UNITED STATES of America, Plaintiff-Appellee v. Michael CHANEY, Defendant-Appellant.
    No. 10-60364
    Summary Calendar.
    United States Court of Appeals, Fifth Circuit.
    April 7, 2011.
    Richard Terrell Starrett, Assistant U.S. Attorney, Eugene Carlos Tanner, III, Esq., Assistant U.S. Attorney, U.S. Attorney’s Office, Jackson, MS, for Plaintiff-Appellee.
    Clarence T. Guthrie, III, Esq., The Guthrie Firm, P.L.L.C., Ridgeland, MS, for Defendant-Appellant.
    Before JOLLY, GARZA and STEWART, Circuit Judges.
   PER CURIAM:

Michael Chaney pleaded guilty to one count of carjacking in violation of 18 U.S.C. § 2119, and one count of brandishing a firearm during the carjacking, in violation of 18 U.S.C. § 924(c).

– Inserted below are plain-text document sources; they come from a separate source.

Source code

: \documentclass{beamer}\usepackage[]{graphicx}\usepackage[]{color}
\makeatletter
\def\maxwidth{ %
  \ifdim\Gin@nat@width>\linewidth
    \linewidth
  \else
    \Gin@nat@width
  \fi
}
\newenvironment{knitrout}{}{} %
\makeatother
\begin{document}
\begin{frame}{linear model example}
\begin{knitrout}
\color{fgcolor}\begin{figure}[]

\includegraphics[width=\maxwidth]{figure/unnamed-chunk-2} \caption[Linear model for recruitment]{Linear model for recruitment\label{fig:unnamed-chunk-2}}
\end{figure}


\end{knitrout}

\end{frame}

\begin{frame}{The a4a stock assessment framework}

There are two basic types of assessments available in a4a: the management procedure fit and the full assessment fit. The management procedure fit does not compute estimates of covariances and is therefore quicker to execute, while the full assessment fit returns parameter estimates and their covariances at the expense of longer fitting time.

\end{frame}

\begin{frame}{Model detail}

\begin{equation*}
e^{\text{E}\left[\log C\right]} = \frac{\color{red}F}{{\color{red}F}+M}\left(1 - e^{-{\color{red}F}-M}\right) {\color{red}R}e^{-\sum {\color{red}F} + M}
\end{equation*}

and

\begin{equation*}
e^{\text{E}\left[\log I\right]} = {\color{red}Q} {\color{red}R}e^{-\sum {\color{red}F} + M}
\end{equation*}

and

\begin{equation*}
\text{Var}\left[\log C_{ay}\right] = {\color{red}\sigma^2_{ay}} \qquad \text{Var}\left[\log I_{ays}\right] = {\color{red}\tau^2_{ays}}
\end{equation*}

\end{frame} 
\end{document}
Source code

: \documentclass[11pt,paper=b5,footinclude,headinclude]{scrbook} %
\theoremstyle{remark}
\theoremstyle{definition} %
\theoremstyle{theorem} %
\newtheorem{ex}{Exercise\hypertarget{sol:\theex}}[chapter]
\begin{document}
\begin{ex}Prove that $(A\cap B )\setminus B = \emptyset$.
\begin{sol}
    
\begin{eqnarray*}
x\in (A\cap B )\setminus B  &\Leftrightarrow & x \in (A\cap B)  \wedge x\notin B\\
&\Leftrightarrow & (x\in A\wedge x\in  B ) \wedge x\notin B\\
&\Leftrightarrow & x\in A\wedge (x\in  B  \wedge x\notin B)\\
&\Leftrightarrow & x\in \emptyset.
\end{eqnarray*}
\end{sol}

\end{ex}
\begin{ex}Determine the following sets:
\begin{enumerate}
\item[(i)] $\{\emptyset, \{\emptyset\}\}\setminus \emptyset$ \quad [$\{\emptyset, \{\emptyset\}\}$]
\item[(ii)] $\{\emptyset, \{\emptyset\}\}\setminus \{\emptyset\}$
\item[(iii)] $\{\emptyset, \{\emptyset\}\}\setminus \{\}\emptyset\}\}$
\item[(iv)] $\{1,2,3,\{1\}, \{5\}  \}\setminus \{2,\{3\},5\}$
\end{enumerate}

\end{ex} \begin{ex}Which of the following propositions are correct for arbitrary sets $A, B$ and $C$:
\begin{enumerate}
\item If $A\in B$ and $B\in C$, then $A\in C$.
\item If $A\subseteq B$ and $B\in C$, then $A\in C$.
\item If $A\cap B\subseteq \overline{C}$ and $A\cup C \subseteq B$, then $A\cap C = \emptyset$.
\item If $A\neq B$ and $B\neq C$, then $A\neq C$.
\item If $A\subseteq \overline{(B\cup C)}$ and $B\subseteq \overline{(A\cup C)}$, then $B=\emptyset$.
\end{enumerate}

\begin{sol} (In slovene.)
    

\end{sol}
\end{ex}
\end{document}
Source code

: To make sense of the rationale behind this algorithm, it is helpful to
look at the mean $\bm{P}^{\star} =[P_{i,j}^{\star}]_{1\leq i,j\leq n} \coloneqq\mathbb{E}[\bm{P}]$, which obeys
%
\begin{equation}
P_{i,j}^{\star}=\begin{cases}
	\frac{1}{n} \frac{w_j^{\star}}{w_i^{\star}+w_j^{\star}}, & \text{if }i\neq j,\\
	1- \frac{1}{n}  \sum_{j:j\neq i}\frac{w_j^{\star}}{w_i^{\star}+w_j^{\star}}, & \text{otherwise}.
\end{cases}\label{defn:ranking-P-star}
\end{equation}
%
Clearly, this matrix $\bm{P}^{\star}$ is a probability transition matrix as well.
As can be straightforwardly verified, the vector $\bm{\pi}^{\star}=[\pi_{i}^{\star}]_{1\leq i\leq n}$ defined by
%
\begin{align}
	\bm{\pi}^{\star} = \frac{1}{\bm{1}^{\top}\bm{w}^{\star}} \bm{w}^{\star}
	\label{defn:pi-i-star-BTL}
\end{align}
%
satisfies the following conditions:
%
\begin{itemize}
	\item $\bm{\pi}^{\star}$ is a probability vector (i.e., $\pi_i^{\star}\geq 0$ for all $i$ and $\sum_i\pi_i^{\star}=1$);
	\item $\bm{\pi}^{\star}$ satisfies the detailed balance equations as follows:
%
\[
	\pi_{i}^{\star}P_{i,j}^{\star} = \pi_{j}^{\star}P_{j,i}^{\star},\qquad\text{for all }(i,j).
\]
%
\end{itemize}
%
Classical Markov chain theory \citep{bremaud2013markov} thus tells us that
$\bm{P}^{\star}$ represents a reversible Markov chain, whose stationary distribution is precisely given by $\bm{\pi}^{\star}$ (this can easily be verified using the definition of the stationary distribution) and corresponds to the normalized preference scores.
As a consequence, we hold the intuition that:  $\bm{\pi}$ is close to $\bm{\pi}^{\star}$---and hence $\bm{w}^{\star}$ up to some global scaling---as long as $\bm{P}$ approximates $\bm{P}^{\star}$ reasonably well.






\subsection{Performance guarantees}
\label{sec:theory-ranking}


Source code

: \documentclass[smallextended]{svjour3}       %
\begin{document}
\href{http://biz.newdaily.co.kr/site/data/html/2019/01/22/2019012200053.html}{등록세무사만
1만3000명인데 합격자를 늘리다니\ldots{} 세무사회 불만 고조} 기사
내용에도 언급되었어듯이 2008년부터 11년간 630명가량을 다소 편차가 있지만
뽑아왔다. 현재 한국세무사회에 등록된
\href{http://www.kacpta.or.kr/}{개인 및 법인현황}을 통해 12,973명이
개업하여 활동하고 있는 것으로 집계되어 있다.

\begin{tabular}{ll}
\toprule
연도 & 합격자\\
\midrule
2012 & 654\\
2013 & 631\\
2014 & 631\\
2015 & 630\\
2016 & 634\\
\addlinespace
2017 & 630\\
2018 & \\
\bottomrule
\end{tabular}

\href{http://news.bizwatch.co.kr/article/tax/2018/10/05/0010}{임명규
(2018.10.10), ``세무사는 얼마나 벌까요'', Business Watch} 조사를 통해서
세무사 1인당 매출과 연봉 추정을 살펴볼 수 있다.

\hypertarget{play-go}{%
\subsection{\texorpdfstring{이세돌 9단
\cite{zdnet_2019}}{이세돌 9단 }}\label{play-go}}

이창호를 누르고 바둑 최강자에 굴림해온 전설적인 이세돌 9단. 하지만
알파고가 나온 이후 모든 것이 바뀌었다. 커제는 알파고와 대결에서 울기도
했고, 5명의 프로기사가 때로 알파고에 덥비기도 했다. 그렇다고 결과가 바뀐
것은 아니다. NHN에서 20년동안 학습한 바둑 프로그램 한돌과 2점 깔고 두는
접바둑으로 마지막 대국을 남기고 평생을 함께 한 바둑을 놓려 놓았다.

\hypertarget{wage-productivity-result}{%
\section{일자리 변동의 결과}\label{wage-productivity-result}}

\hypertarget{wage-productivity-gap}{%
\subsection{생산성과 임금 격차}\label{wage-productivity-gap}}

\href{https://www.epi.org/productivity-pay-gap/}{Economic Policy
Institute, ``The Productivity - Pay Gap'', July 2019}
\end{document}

The district court sentenced him to 55 months in prison on the carjacking count, followed by a mandatory consecutive term of 87 months for the § 924(e) offense. Chaney now appeals his sentence, arguing that the Government improperly refused to move for a third point for acceptance of responsibility pursuant to U.S.S.G. § 3El.l(b), because Chaney — who denied ownership and possession of the subject firearm despite conceding — would not sign a plea supplement admitting that he had an interest in the gun for purposes of forfeiture. The Government declined to accept what Chaney contends were reasonable alterations to the plea supplement, and Chaney pleaded guilty without the benefit of the plea agreement, including a third point for acceptance of responsibility.

Chaney argues that the Government’s refusal was not rationally related to a legitimate government end, that the district court should have ordered the Government to make the motion, and that his resulting guidelines range was incorrect and thus procedurally flawed. We need not reach whether Chaney’s arguments in the district court, which were more akin to a request for a nonguidelines sentence pursuant to 18 U.S.C. § 3553(a) than the procedural challenge to the guidelines range he now raises, preserved his current claim. See, e.g., United States v. Mondragon-Santiago, 564 F.3d 357, 361 (5th Cir.), cert. denied, — U.S. -, 130 S.Ct. 192, 175 L.Ed.2d 120 (2009). We find no error even under the ordinary standard of review. See United States v. Newson, 515 F.3d 374, 376-78 (5th Cir.2008).

The Government has discretion to decide whether to move for a third point for acceptance of responsibility. Newson, 515 F.3d at 377-78. Chaney has not made any showing of an unconstitutional motive, a threshold requirement. See United States v. Urbani, 967 F.2d 106, 109-10 (5th Cir.1992). Moreover, Chaney has not shown that the Government’s decision was not rationally related to the purpose underlying § 3El.l(b), a determination that the Government was in the best position to make. We reject Chaney’s challenge to his sentence.

AFFIRMED. 
      
       Pursuant to 5th Cir. R. 47.5, the court has determined that this opinion should not be published and is not precedent except under the limited circumstances set forth in 5th Cir. R. 47.5.4.